Each line holding the word "optional" must appear in the answer, copied from the entries.
:: Records ::
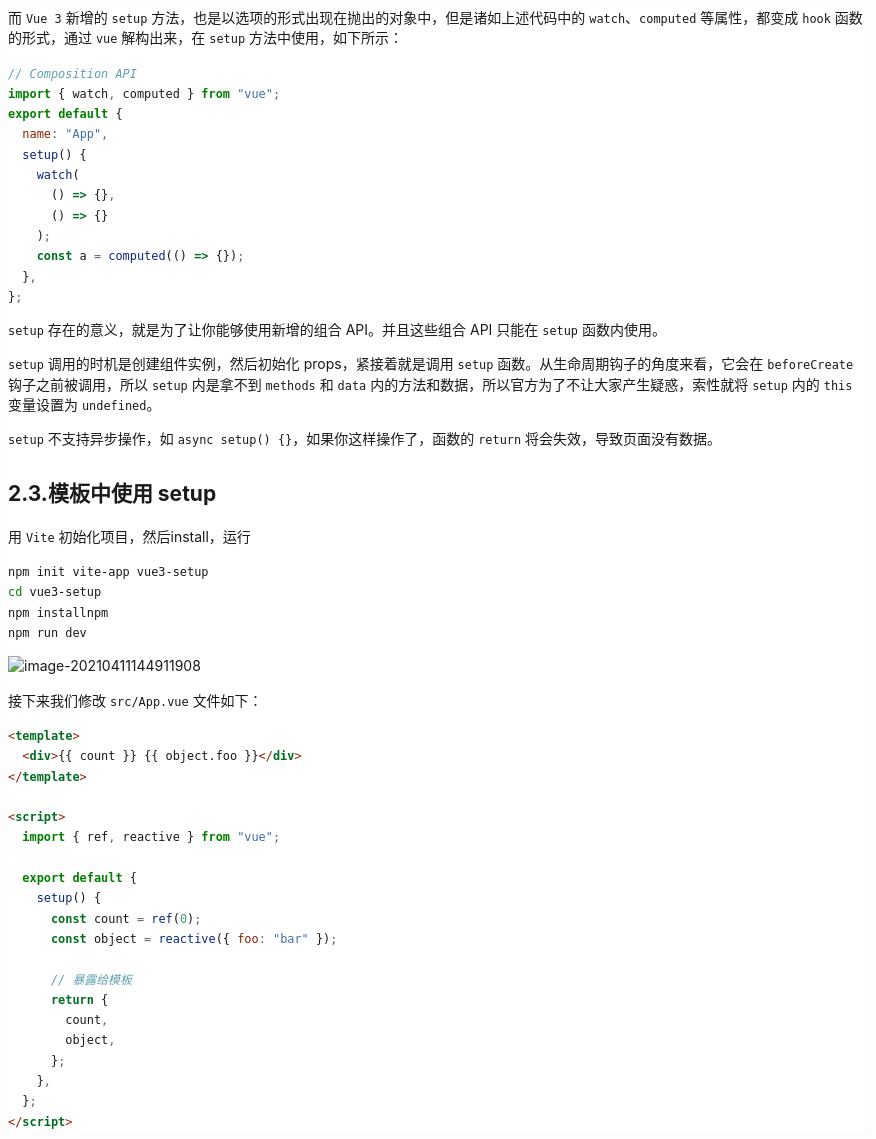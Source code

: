 而 `Vue 3` 新增的 `setup` 方法，也是以选项的形式出现在抛出的对象中，但是诸如上述代码中的 `watch`、`computed` 等属性，都变成 `hook` 函数的形式，通过 `vue` 解构出来，在 `setup` 方法中使用，如下所示：

```js
// Composition API
import { watch, computed } from "vue";
export default {
  name: "App",
  setup() {
    watch(
      () => {},
      () => {}
    );
    const a = computed(() => {});
  },
};
```

`setup` 存在的意义，就是为了让你能够使用新增的组合 API。并且这些组合 API 只能在 `setup` 函数内使用。

`setup` 调用的时机是创建组件实例，然后初始化 props，紧接着就是调用 `setup` 函数。从生命周期钩子的角度来看，它会在 `beforeCreate` 钩子之前被调用，所以 `setup` 内是拿不到 `methods` 和 `data` 内的方法和数据，所以官方为了不让大家产生疑惑，索性就将 `setup` 内的 `this` 变量设置为 `undefined`。

`setup` 不支持异步操作，如 `async setup() {}`，如果你这样操作了，函数的 `return` 将会失效，导致页面没有数据。

## 		2.3.模板中使用 setup

用 `Vite` 初始化项目，然后install，运行

```bash
npm init vite-app vue3-setup
cd vue3-setup
npm installnpm
npm run dev
```

![image-20210411144911908](C:\Users\user\AppData\Roaming\Typora\typora-user-images\image-20210411144911908.png)

接下来我们修改 `src/App.vue` 文件如下：

```html
<template>
  <div>{{ count }} {{ object.foo }}</div>
</template>

<script>
  import { ref, reactive } from "vue";

  export default {
    setup() {
      const count = ref(0);
      const object = reactive({ foo: "bar" });

      // 暴露给模板
      return {
        count,
        object,
      };
    },
  };
</script>
```
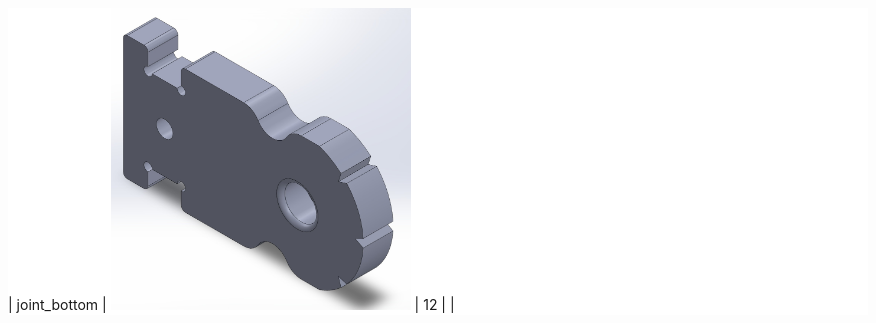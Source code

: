 | joint_bottom    | <img src="./images/joint_bottom.jpg" alt="joint_bottom" width="300"/>       | 12       |           |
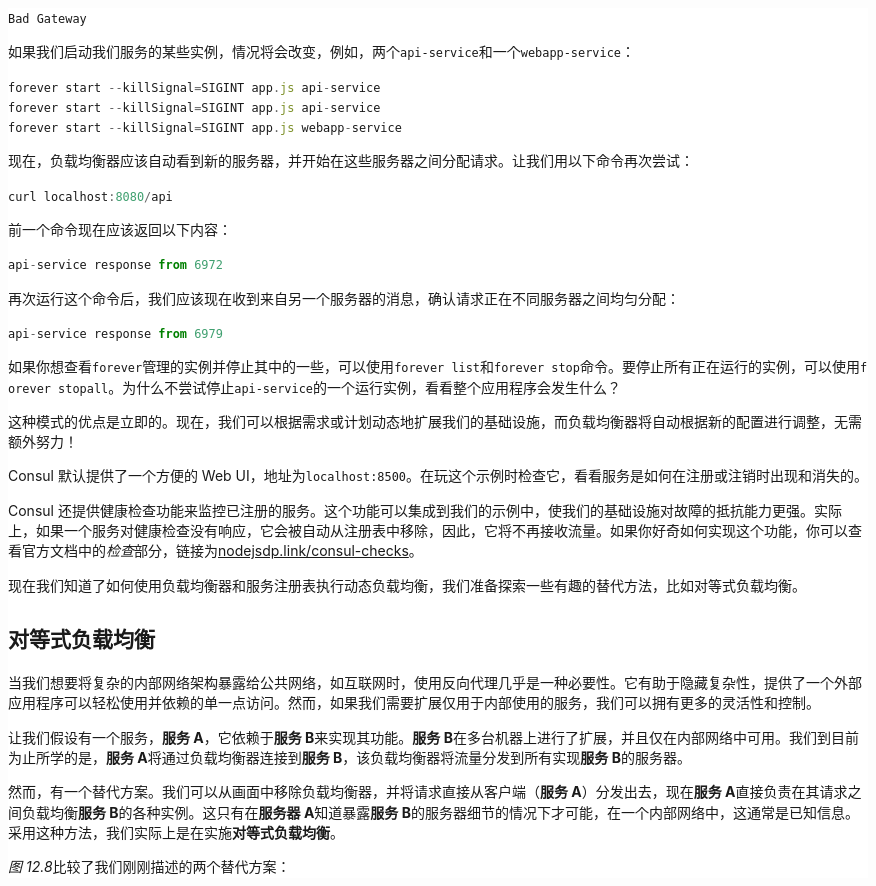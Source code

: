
 ```js
Bad Gateway 
```

如果我们启动我们服务的某些实例，情况将会改变，例如，两个`api-service`和一个`webapp-service`：

```js
forever start --killSignal=SIGINT app.js api-service
forever start --killSignal=SIGINT app.js api-service
forever start --killSignal=SIGINT app.js webapp-service 
```

现在，负载均衡器应该自动看到新的服务器，并开始在这些服务器之间分配请求。让我们用以下命令再次尝试：

```js
curl localhost:8080/api 
```

前一个命令现在应该返回以下内容：

```js
api-service response from 6972 
```

再次运行这个命令后，我们应该现在收到来自另一个服务器的消息，确认请求正在不同服务器之间均匀分配：

```js
api-service response from 6979 
```

如果你想查看`forever`管理的实例并停止其中的一些，可以使用`forever list`和`forever stop`命令。要停止所有正在运行的实例，可以使用`forever stopall`。为什么不尝试停止`api-service`的一个运行实例，看看整个应用程序会发生什么？

这种模式的优点是立即的。现在，我们可以根据需求或计划动态地扩展我们的基础设施，而负载均衡器将自动根据新的配置进行调整，无需额外努力！

Consul 默认提供了一个方便的 Web UI，地址为`localhost:8500`。在玩这个示例时检查它，看看服务是如何在注册或注销时出现和消失的。

Consul 还提供健康检查功能来监控已注册的服务。这个功能可以集成到我们的示例中，使我们的基础设施对故障的抵抗能力更强。实际上，如果一个服务对健康检查没有响应，它会被自动从注册表中移除，因此，它将不再接收流量。如果你好奇如何实现这个功能，你可以查看官方文档中的*检查*部分，链接为[nodejsdp.link/consul-checks](http://nodejsdp.link/consul-checks)。

现在我们知道了如何使用负载均衡器和服务注册表执行动态负载均衡，我们准备探索一些有趣的替代方法，比如对等式负载均衡。

## 对等式负载均衡

当我们想要将复杂的内部网络架构暴露给公共网络，如互联网时，使用反向代理几乎是一种必要性。它有助于隐藏复杂性，提供了一个外部应用程序可以轻松使用并依赖的单一点访问。然而，如果我们需要扩展仅用于内部使用的服务，我们可以拥有更多的灵活性和控制。

让我们假设有一个服务，**服务 A**，它依赖于**服务 B**来实现其功能。**服务 B**在多台机器上进行了扩展，并且仅在内部网络中可用。我们到目前为止所学的是，**服务 A**将通过负载均衡器连接到**服务 B**，该负载均衡器将流量分发到所有实现**服务 B**的服务器。

然而，有一个替代方案。我们可以从画面中移除负载均衡器，并将请求直接从客户端（**服务 A**）分发出去，现在**服务 A**直接负责在其请求之间负载均衡**服务 B**的各种实例。这只有在**服务器 A**知道暴露**服务 B**的服务器细节的情况下才可能，在一个内部网络中，这通常是已知信息。采用这种方法，我们实际上是在实施**对等式负载均衡**。

*图 12.8*比较了我们刚刚描述的两个替代方案：
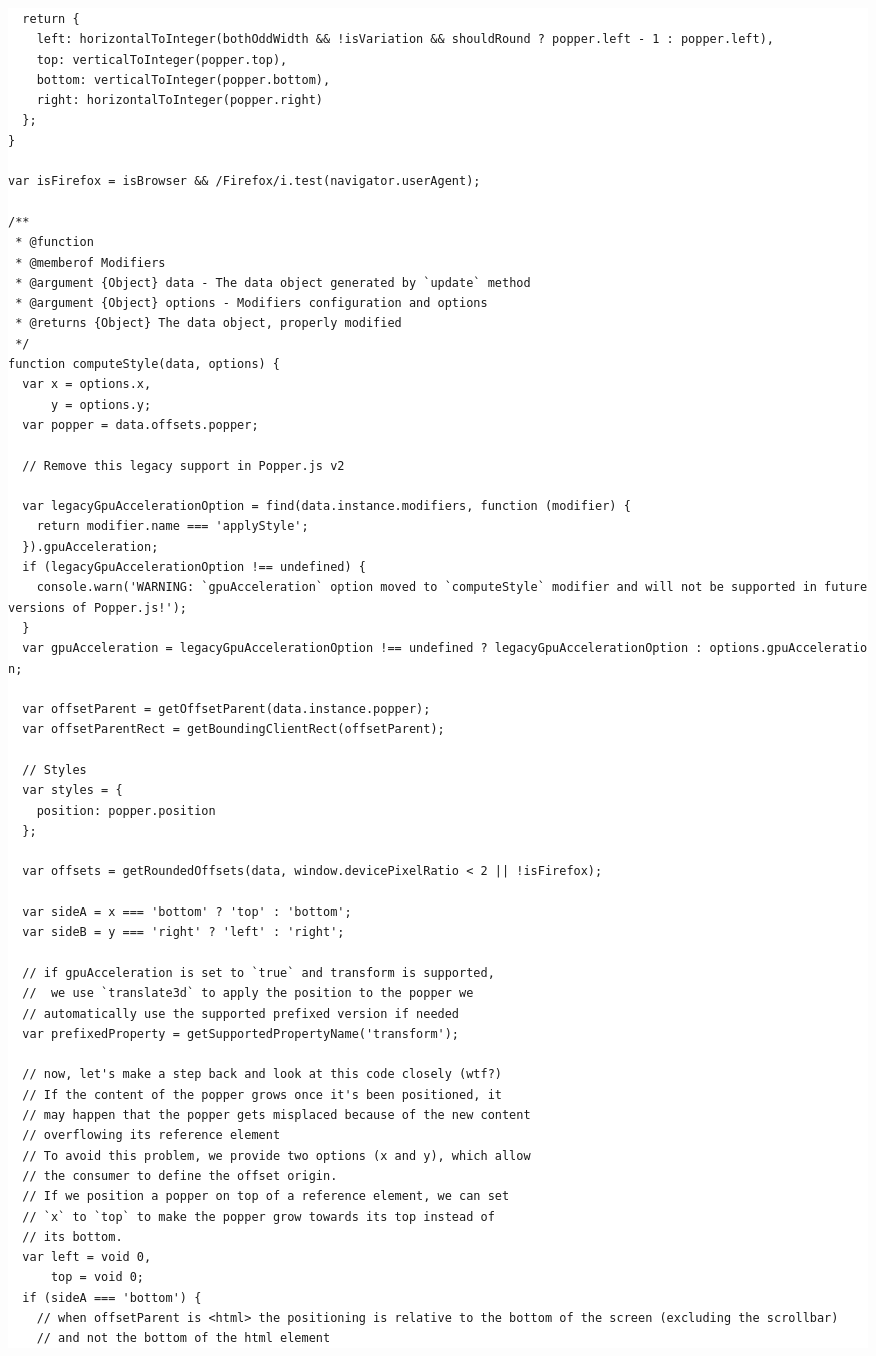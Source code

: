       return {
        left: horizontalToInteger(bothOddWidth && !isVariation && shouldRound ? popper.left - 1 : popper.left),
        top: verticalToInteger(popper.top),
        bottom: verticalToInteger(popper.bottom),
        right: horizontalToInteger(popper.right)
      };
    }
  
    var isFirefox = isBrowser && /Firefox/i.test(navigator.userAgent);
  
    /**
     * @function
     * @memberof Modifiers
     * @argument {Object} data - The data object generated by `update` method
     * @argument {Object} options - Modifiers configuration and options
     * @returns {Object} The data object, properly modified
     */
    function computeStyle(data, options) {
      var x = options.x,
          y = options.y;
      var popper = data.offsets.popper;
  
      // Remove this legacy support in Popper.js v2
  
      var legacyGpuAccelerationOption = find(data.instance.modifiers, function (modifier) {
        return modifier.name === 'applyStyle';
      }).gpuAcceleration;
      if (legacyGpuAccelerationOption !== undefined) {
        console.warn('WARNING: `gpuAcceleration` option moved to `computeStyle` modifier and will not be supported in future versions of Popper.js!');
      }
      var gpuAcceleration = legacyGpuAccelerationOption !== undefined ? legacyGpuAccelerationOption : options.gpuAcceleration;
  
      var offsetParent = getOffsetParent(data.instance.popper);
      var offsetParentRect = getBoundingClientRect(offsetParent);
  
      // Styles
      var styles = {
        position: popper.position
      };
  
      var offsets = getRoundedOffsets(data, window.devicePixelRatio < 2 || !isFirefox);
  
      var sideA = x === 'bottom' ? 'top' : 'bottom';
      var sideB = y === 'right' ? 'left' : 'right';
  
      // if gpuAcceleration is set to `true` and transform is supported,
      //  we use `translate3d` to apply the position to the popper we
      // automatically use the supported prefixed version if needed
      var prefixedProperty = getSupportedPropertyName('transform');
  
      // now, let's make a step back and look at this code closely (wtf?)
      // If the content of the popper grows once it's been positioned, it
      // may happen that the popper gets misplaced because of the new content
      // overflowing its reference element
      // To avoid this problem, we provide two options (x and y), which allow
      // the consumer to define the offset origin.
      // If we position a popper on top of a reference element, we can set
      // `x` to `top` to make the popper grow towards its top instead of
      // its bottom.
      var left = void 0,
          top = void 0;
      if (sideA === 'bottom') {
        // when offsetParent is <html> the positioning is relative to the bottom of the screen (excluding the scrollbar)
        // and not the bottom of the html element
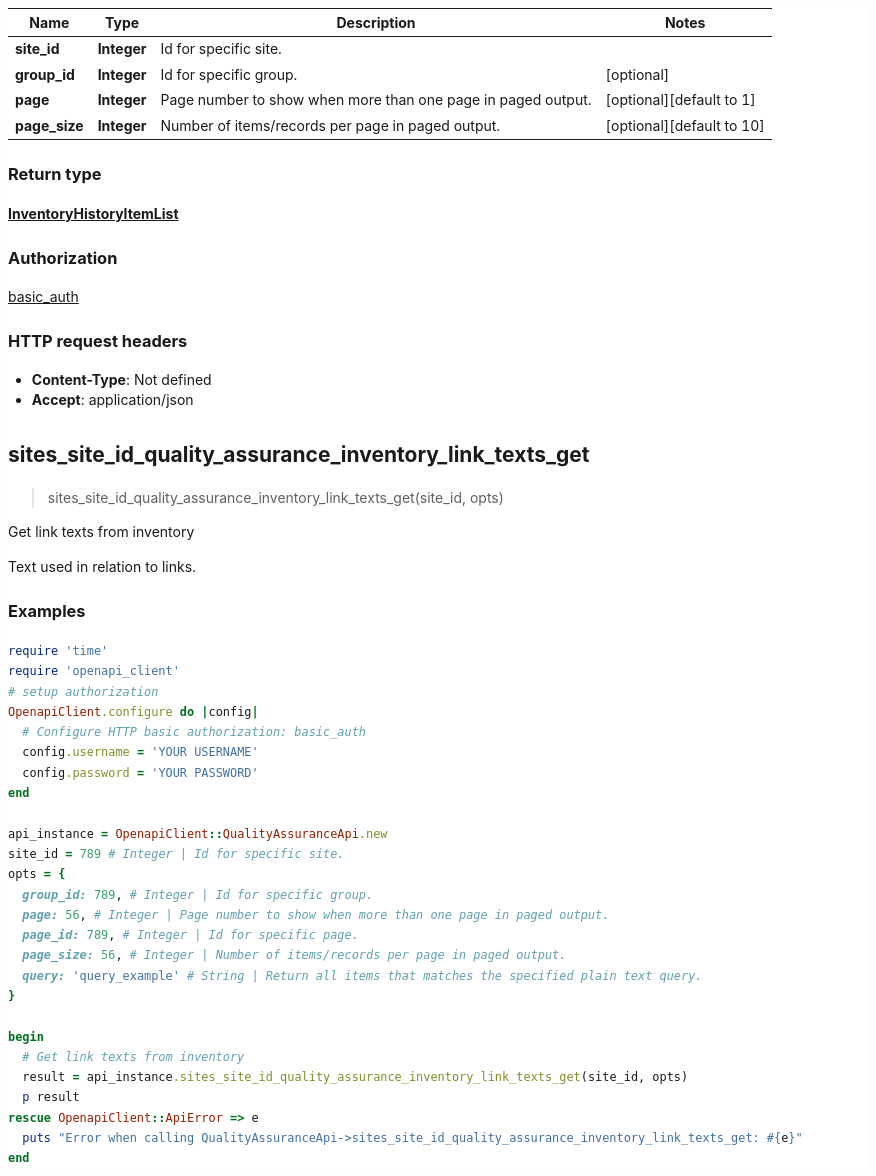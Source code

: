 | Name | Type | Description | Notes |
| ---- | ---- | ----------- | ----- |
| **site_id** | **Integer** | Id for specific site. |  |
| **group_id** | **Integer** | Id for specific group. | [optional] |
| **page** | **Integer** | Page number to show when more than one page in paged output. | [optional][default to 1] |
| **page_size** | **Integer** | Number of items/records per page in paged output. | [optional][default to 10] |

### Return type

[**InventoryHistoryItemList**](InventoryHistoryItemList.md)

### Authorization

[basic_auth](../README.md#basic_auth)

### HTTP request headers

- **Content-Type**: Not defined
- **Accept**: application/json


## sites_site_id_quality_assurance_inventory_link_texts_get

> <LinkTextList1> sites_site_id_quality_assurance_inventory_link_texts_get(site_id, opts)

Get link texts from inventory

Text used in relation to links.

### Examples

```ruby
require 'time'
require 'openapi_client'
# setup authorization
OpenapiClient.configure do |config|
  # Configure HTTP basic authorization: basic_auth
  config.username = 'YOUR USERNAME'
  config.password = 'YOUR PASSWORD'
end

api_instance = OpenapiClient::QualityAssuranceApi.new
site_id = 789 # Integer | Id for specific site.
opts = {
  group_id: 789, # Integer | Id for specific group.
  page: 56, # Integer | Page number to show when more than one page in paged output.
  page_id: 789, # Integer | Id for specific page.
  page_size: 56, # Integer | Number of items/records per page in paged output.
  query: 'query_example' # String | Return all items that matches the specified plain text query.
}

begin
  # Get link texts from inventory
  result = api_instance.sites_site_id_quality_assurance_inventory_link_texts_get(site_id, opts)
  p result
rescue OpenapiClient::ApiError => e
  puts "Error when calling QualityAssuranceApi->sites_site_id_quality_assurance_inventory_link_texts_get: #{e}"
end
```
:::
> _Solution to the exercise_
| **group_id** | **Integer** | Id for specific group. | [optional] |
| **page** | **Integer** | Page number to show when more than one page in paged output. | [optional][default to 1] |
| **page_size** | **Integer** | Number of items/records per page in paged output. | [optional][default to 10] |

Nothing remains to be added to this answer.